Se volgiamo lo sguardo all’Europa intera, alla Grecia che rifiuta nettamente le politiche di austerity, irrompendo nelle piazze e bocciando tutti i partiti di filo-memorandum, alla Spagna che dopo un anno mobilita ancora centinaia di migliaia di indignati, alla Germania che negli scorsi giorni ha messo in campo una protesta dall’orizzonte europeo ed internazionale, contro il ricatto del debito e le politiche antisociali della Troika; se inquandriamo in questo contesto le elezioni amministrative ancora in corso che è evidente come questa tornata sia marcata da un ampio astensionismo ed un exploit delle liste “antisistema”. Ma senza cadere in dibattiti miopi sull’antipolitica, cerchiamo di imparare da quest’evento com’è stato per il referendum d’un anno fa: come per la campagna referendaria la vittoria non è consistita tanto nell’esito positivo della votazione ma nel circuito virtuoso di partecipazione attiva e di rifiuto di delegare le scelte, in queste elezioni dobbiamo saper  leggere la domanda di partecipazione democratica e dal basso, esattamente come nelle molteplici resistenze e lotte che si danno in tutto il territorio e che ci permettono di cogliere uno spiraglio ottimistico nel desolante panorama politico di questi anni, monopolizzato di fatto da un partito unico subalterno alla gestione neoliberista dell’Unione Europea dei cosiddetti tecnici.

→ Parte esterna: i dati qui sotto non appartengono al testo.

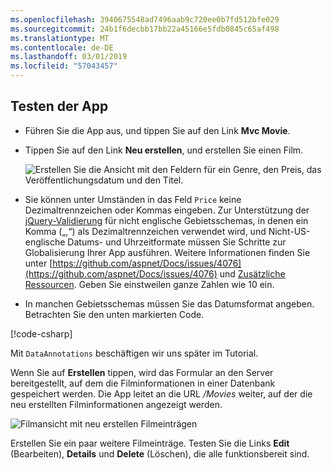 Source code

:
 ```yaml
---
ms.openlocfilehash: 3940675548ad7496aab9c720ee0b7fd512bfe029
ms.sourcegitcommit: 24b1f6decbb17bb22a45166e5fdb0845c65af498
ms.translationtype: MT
ms.contentlocale: de-DE
ms.lasthandoff: 03/01/2019
ms.locfileid: "57043457"
---
```


## <a name="test-the-app"></a>Testen der App

* Führen Sie die App aus, und tippen Sie auf den Link **Mvc Movie**.
* Tippen Sie auf den Link **Neu erstellen**, und erstellen Sie einen Film.

  ![Erstellen Sie die Ansicht mit den Feldern für ein Genre, den Preis, das Veröffentlichungsdatum und den Titel.](~/tutorials/first-mvc-app/adding-model/_static/movies.png)

* Sie können unter Umständen in das Feld `Price` keine Dezimaltrennzeichen oder Kommas eingeben. Zur Unterstützung der [jQuery-Validierung](https://jqueryvalidation.org/) für nicht englische Gebietsschemas, in denen ein Komma („,“) als Dezimaltrennzeichen verwendet wird, und Nicht-US-englische Datums- und Uhrzeitformate müssen Sie Schritte zur Globalisierung Ihrer App ausführen. Weitere Informationen finden Sie unter [https://github.com/aspnet/Docs/issues/4076](https://github.com/aspnet/Docs/issues/4076) und [Zusätzliche Ressourcen](#additional-resources). Geben Sie einstweilen ganze Zahlen wie 10 ein.

<a name="displayformatdatelocal"></a>

* In manchen Gebietsschemas müssen Sie das Datumsformat angeben. Betrachten Sie den unten markierten Code.

[!code-csharp[](~/tutorials/first-mvc-app/start-mvc/sample/MvcMovie/Models/MovieDateFormat.cs?name=snippet_1&highlight=2,10)]

Mit `DataAnnotations` beschäftigen wir uns später im Tutorial.

Wenn Sie auf **Erstellen** tippen, wird das Formular an den Server bereitgestellt, auf dem die Filminformationen in einer Datenbank gespeichert werden. Die App leitet an die URL */Movies* weiter, auf der die neu erstellten Filminformationen angezeigt werden.

![Filmansicht mit neu erstellen Filmeinträgen](~/tutorials/first-mvc-app/adding-model/_static/h.png)

Erstellen Sie ein paar weitere Filmeinträge. Testen Sie die Links **Edit** (Bearbeiten), **Details** und **Delete** (Löschen), die alle funktionsbereit sind.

Questi segnali di rifiuto da parte della società sono fisiologici in una fase di crisi nella quale le contraddizioni del sistema diventano insostenibili, dalla crisi economica a quella sociale ed ambientale. Ma se tutto ciò mette in crisi anche l’ideologia dominante, che non riesce più ad illudere con le sue promesse di ecosostenibilità, democrazia e benessere per  tutti, e palesa in maniera drammatica l’ingiustizia di questo modello sociale, nessuna alternativa riesce a contrapporsi all’esistente.

La priorità che dobbiamo porci riguarda proprio quest’aspetto: dobbiamo ricostruire la prospettiva d’un cambiamento reale, fuori da retoriche, settarismi ed indentitarismi.  Dobbiamo essere capaci di testimoniare e costruire alternativa, partendo innanzitutto dalla società: la crisi politica italiana, infatti, non è altro che lo specchio di una società frammentata e in crisi di valori, ed è da qui che dobbiamo ripartire, agendo su più livelli.

Innanzitutto dobbiamo uscire dalla subalternità della sinistra all’ideologia dominante, partire da valori nuovi, “altri”, per uscire da una società permeata di individualismo, competizione e diffidenza; ripartire da un’utopia da contrapporre all’esistente dominato dalla logica del profitto e del “tutti contro tutti”.

Ripartire quindi da pratiche ri-aggreganti e solidali, per porre le basi per un progetto di alternativa ad una Europa caratterizzata dal ricatto del debito e dall’assunzione come oggettive e necessarie delle politiche di privatizzazione, taglio della spesa pubblica e gestione della crisi sulla pelle di quel 99% che da sempre è in credito, in quanto sfruttato ed escluso dagli organi decisionali nazionali ed europei.

La prima rivendicazione politica che dobbiamo assumere è quindi il netto rifiuto al pagamento del debito, oggi strumento di sfruttamento in Europa come per anni è stato per il Terzo Mondo, assumendo come priorità la messa in discussione delle politiche economiche e di governance europee, che non lasciano spazio alla partecipazione politica dei cittadini che ne fanno parte.

Il secondo obiettivo dev’essere quello di dar vita una dinamica di movimento ampia, che parta sì da delle giornate di mobilitazione a Giugno sotto Camera e Senato, ma che abbia l’obiettivo chiaro e netto di opporsi a questo governo, perché  dopo un iniziale sollievo da parte di molti dopo la caduta di Berlusconi, si mostra come il governo neoliberista  più dogmatico che in Italia si sia visto, e se vogliamo fermarlo non basta evocare l’opposizione ma dobbiamo praticarla, nelle forme che riteniamo più efficaci.”